Work


Open Source Contributions

wsjplot

An R package that formats your "ggplot" graphs like the Wall Street Journal.
  • Role: Author
  • Keywords: R, tidyverse, ggplot

geofred

A Python package that wraps the St. Louis FRED API to provide improved location based usage.
  • Role: Author
  • Keywords: Python, pip

jekyll-theme-cadre

A responsive, modern, and customizable Jekyll theme for bloggers.
  • Role: Author
  • Keywords: Jekyll, Bootstrap 4, SCSS, Liquid, Gem

Blog

Sparkling Corelation

A blog on data, prediction, and causal inference.
  • Role: Author
  • Keywords: Machine Learning, Econometrics, Statistics

Steve Notes

A blog with "notes to self" for all things technincal.
  • Role: Author
  • Keywords: Web Development, Cloud Services, etc.

Independent Research

Variation in Political News: An NLP Approach

Abstract: By many reports, there has been an increase in skepticism and polarity in news consumption. Since 2016, we have even heard the president of the United States make accusations of traditionally mainstream news sources publishing "fake news". With a goal of classifying news articles by their source, I scraped several thousand political news articles from Fox, Vox, and PBS News. I then trained a bidirectional LSTM netural network to classify the source of the article based on the text. Accuracy was measured by calculating the F1 score, on which the best model scored a 0.946 on the out of sample classification task. To interact with this tool, I developed a web application that implements the trained network. Finally, I considered the social implications of such a tool.

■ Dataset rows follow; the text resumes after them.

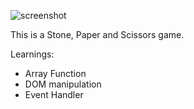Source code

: ![screenshot](https://github.com/user-attachments/assets/27751210-46ce-4ef1-a8e8-cc672066917d)

This is a Stone, Paper and Scissors game.

Learnings:

- Array Function
- DOM manipulation
- Event Handler
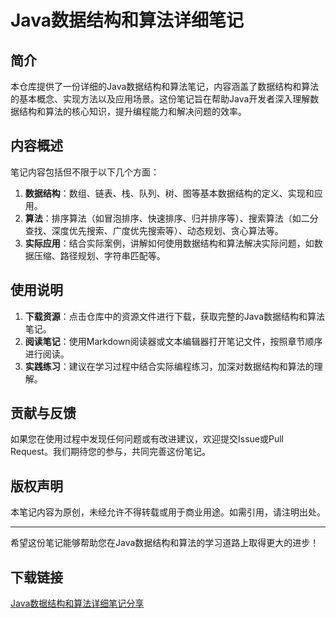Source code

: # Java数据结构和算法详细笔记

## 简介
本仓库提供了一份详细的Java数据结构和算法笔记，内容涵盖了数据结构和算法的基本概念、实现方法以及应用场景。这份笔记旨在帮助Java开发者深入理解数据结构和算法的核心知识，提升编程能力和解决问题的效率。

## 内容概述
笔记内容包括但不限于以下几个方面：
1. **数据结构**：数组、链表、栈、队列、树、图等基本数据结构的定义、实现和应用。
2. **算法**：排序算法（如冒泡排序、快速排序、归并排序等）、搜索算法（如二分查找、深度优先搜索、广度优先搜索等）、动态规划、贪心算法等。
3. **实际应用**：结合实际案例，讲解如何使用数据结构和算法解决实际问题，如数据压缩、路径规划、字符串匹配等。

## 使用说明
1. **下载资源**：点击仓库中的资源文件进行下载，获取完整的Java数据结构和算法笔记。
2. **阅读笔记**：使用Markdown阅读器或文本编辑器打开笔记文件，按照章节顺序进行阅读。
3. **实践练习**：建议在学习过程中结合实际编程练习，加深对数据结构和算法的理解。

## 贡献与反馈
如果您在使用过程中发现任何问题或有改进建议，欢迎提交Issue或Pull Request。我们期待您的参与，共同完善这份笔记。

## 版权声明
本笔记内容为原创，未经允许不得转载或用于商业用途。如需引用，请注明出处。

---

希望这份笔记能够帮助您在Java数据结构和算法的学习道路上取得更大的进步！

## 下载链接

[Java数据结构和算法详细笔记分享](https://pan.quark.cn/s/523418197f55)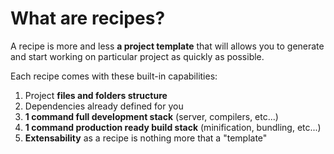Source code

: <!-- This file has been generated using
     the "@coffeekraken/s-markdown-builder" package.
     !!! Do not edit it directly... -->


<!-- body -->

<!--
/**
* @name            What are recipes?
* @namespace       doc.recipes
* @type            Markdown
* @platform        md
* @status          stable
* @menu            Documentation / Recipes           /doc/recipes/what-are-recipes
*
* @since           2.0.0
* @author    Olivier Bossel <olivier.bossel@gmail.com> (https://coffeekraken.io)
*/
-->

# What are recipes?

A recipe is more and less **a project template** that will allows you to generate and start working on particular project as quickly as possible.

Each recipe comes with these built-in capabilities:

1. Project **files and folders structure**
2. Dependencies already defined for you
3. **1 command full development stack** (server, compilers, etc...)
4. **1 command production ready build stack** (minification, bundling, etc...)
5. **Extensability** as a recipe is nothing more that a "template"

Code: https://github.com/slee981/xyzNews.

Tools and Skills: Python (pandas, selenium, beautifulsoup4, keras, flask), R, LSTM Neural Networks, GloVe word embeddings, Multinomial Inverse Regression for text, webscraping.

Information in Public FOMC Speeches

Abstract: The Federal Reserve System was created by an act of Congress in 1913, and they are tasked with a so called “dual mandate” to 1) promote full employment and 2) ensure price stability. In practice, the most traditional tool that they have to achieve these goals is by setting the interest rate at which large banking institutions can lend to each other overnight. This rate is known as the federal funds rate, and it is decided by the Federal Open Markets Committee (FOMC) in meetings that occur about every six (6) weeks. In between meeting dates, members of the Federal Reserve Board of Governors – a group that is always allowed to vote on the interest rate decision – may give speeches to the public during scheduled events. One might wonder, do these speeches contain information about their upcoming decisions? Performing an analysis using a Latent Dirchelt Alocation (LDA) fit on the cleaned text of speeches, I find evidence to suggest that these speeches do in fact seem to contain information that is useful in predicting future interest rate decisions.

Code: https://github.com/slee981/fed_statements.

Tools and Skills: Python (pandas, selenium, beautifulsoup4, gensim), webscraping, Latent Dirchelet Alocation (LDA), LASSO regression, OLS regression.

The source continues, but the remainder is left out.